Eine Dornier 228 der Freedom Airline Express steht in Nairobi startbereit auf dem Rollfeld. Der 29. November, sechs Uhr früh. Am Vortag ist es Ahmed Farah gelungen, die Fluggesellschaft doch zu überzeugen. Farah zahlte in bar. Aber jetzt weigert sich der Pilot zu fliegen. »Geiseln?«, fragt er. »Wir sollen Geiseln abholen?« Er steigt aus und läuft davon. Sein Chef hatte ihn über den Zweck der Mission im Unklaren gelassen. Nur der Flugschüler bleibt in der Maschine zurück, das Team der ZEIT und eine Vertreterin der Himan-&-Heeb-Regierung in Nairobi. Wenn sie nicht schläft, tippt sie in ihr Handy. Sie ist die Garantie dafür, dass wir nicht auch entführt werden. Im führerlosen Flugzeug warten wir zwei Stunden. Dann kehrt der Pilot ins Cockpit zurück, wortlos, verstimmt, er hat sich dem Willen seines Chefs gebeugt. Der 59-Jährige fliegt häufig nach Somalia, er kennt jede Piste, selten transportiert er Passagiere, meistens Drogen. Beim letzten Versuch, angeblich freigelassene Geiseln aus Zentralsomalia auszufliegen, im Bundesstaat Gulmudug, erzählt der Pilot, habe man ihn für eine Woche gleich mit entführt. »Ruppige Leute«, sagt er. Er wirft den Motor an.

Die Geschichte der Al Imran ist eine, in der alle Pläne scheitern, in der es keine Gewinner gibt, nur Verlierer. Der Fisch verrottet nach zwei Monaten im Kühllager, als alles Eis abgeschmolzen ist. Die Piraten haben sich mit ihrer Beute ebenfalls verkalkuliert. Ali Jacket erlaubt Ibrahim ein einziges Mal, seine Familie in Piskhan anzurufen. Er reicht ihm ein Satellitentelefon. Ibrahim spricht mit seinem Onkel, dem die Al Imran gehört, sagt ihm, dass sie in der Hand von Piraten seien und diese 300.000 Dollar forderten. Diese Summe haben die Familien der Fischer nicht. Die meisten sind ärmer als die Entführer. In ihrem Verlies leiden die Männer immer mehr unter Muskelschwund, die Gelenke schmerzen. Das Sitzen schnürt die Durchblutung ab. Sie schreien zum Deck hinauf, wenn die Pein in den Beinen zu groß wird. Krämpfe plagen sie. Ali Jacket lässt sie dann manchmal hoch. Zwei, drei Runden dürfen sie ums Steuerhaus spazieren, fünf Minuten an der Luft vielleicht, danach müssen sie wieder in das Loch.
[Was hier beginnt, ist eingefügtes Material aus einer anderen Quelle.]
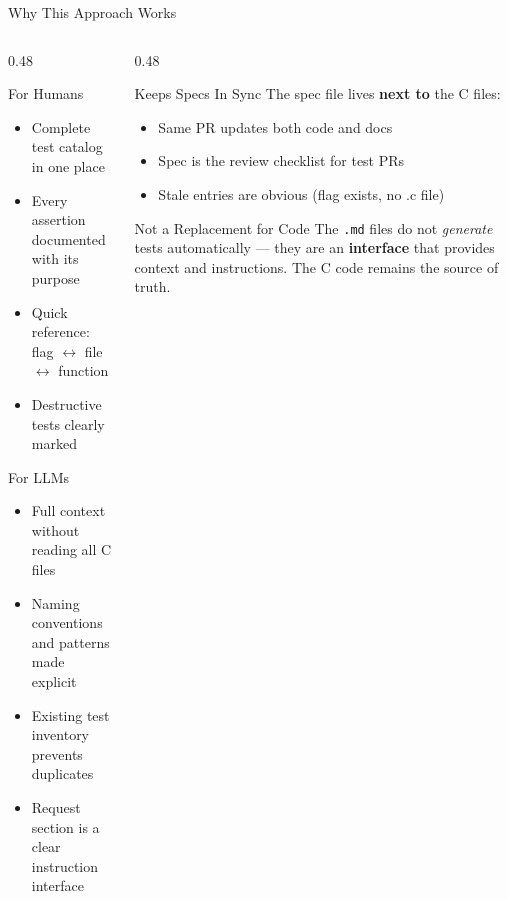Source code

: \documentclass[aspectratio=169, 10pt]{beamer}
\begin{document}
\begin{frame}[fragile]{Why This Approach Works}
\begin{columns}[T]
\begin{column}{0.48\textwidth}
\begin{block}{For Humans}
\begin{itemize}\setlength\itemsep{0.1em}
  \item Complete test catalog in one place
  \item Every assertion documented with its purpose
  \item Quick reference: flag $\leftrightarrow$ file $\leftrightarrow$ function
  \item Destructive tests clearly marked
\end{itemize}
\end{block}

\vspace{0.2em}
\begin{block}{For LLMs}
\begin{itemize}\setlength\itemsep{0.1em}
  \item Full context without reading all C files
  \item Naming conventions and patterns made explicit
  \item Existing test inventory prevents duplicates
  \item Request section is a clear instruction interface
\end{itemize}
\end{block}
\end{column}

\begin{column}{0.48\textwidth}
\begin{block}{Keeps Specs In Sync}
The spec file lives \textbf{next to} the C files:
\begin{itemize}\setlength\itemsep{0.1em}
  \item Same PR updates both code and docs
  \item Spec is the review checklist for test PRs
  \item Stale entries are obvious (flag exists, no .c file)
\end{itemize}
\end{block}

\vspace{0.2em}
\begin{alertblock}{Not a Replacement for Code}
The \texttt{.md} files do not \emph{generate} tests automatically ---
they are an \textbf{interface} that provides context and instructions.
The C code remains the source of truth.
\end{alertblock}
\end{column}
\end{columns}
\end{frame}
\end{document}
Das Leben, das jetzt ohne sie gelebt wird, zieht an ihnen vorbei, während des Schlafs und im Wachen. Im Zwielicht des Verlieses sieht Saleh, der Schiffskoch, das Kind, das ihm einen Monat nach seiner Entführung geboren wurde. »Ich werde nicht erfahren, welchen Namen es bekommen hat.« Yunis, 27, der Kühllagerist, träumt den immer gleichen Traum. Er sitzt auf einem Motorrad und flüchtet. »Ich gebe Gas, ich fahre schneller und noch schneller, aber ich komme nicht von der Stelle.« Kapitän Ibrahim sorgt sich darüber, wovon die Familie in seiner Abwesenheit lebt. Alles Ersparte hat sein Onkel in die Al Imran investiert. »Wir sind hoch verschuldet. Wir haben fast unser ganzes Land für dieses Schiff verkauft.« Die Männer beschließen, die Piraten zu töten. Es sind meist nur fünf, die sie bewachen. Doch wie tötet man einen Menschen? Wie bringt man jemanden um? Saleh, dem die Piraten erlauben, Wasser zu holen, schlägt vor, dass gleichzeitig zwei zur Toilette gehen. Zusammen würden sie ihre Bewacher überwältigen, die beste Chance, sagt er, die einzige. Es kommt nicht so weit. Die Seeräuber lassen immer nur einen nach oben.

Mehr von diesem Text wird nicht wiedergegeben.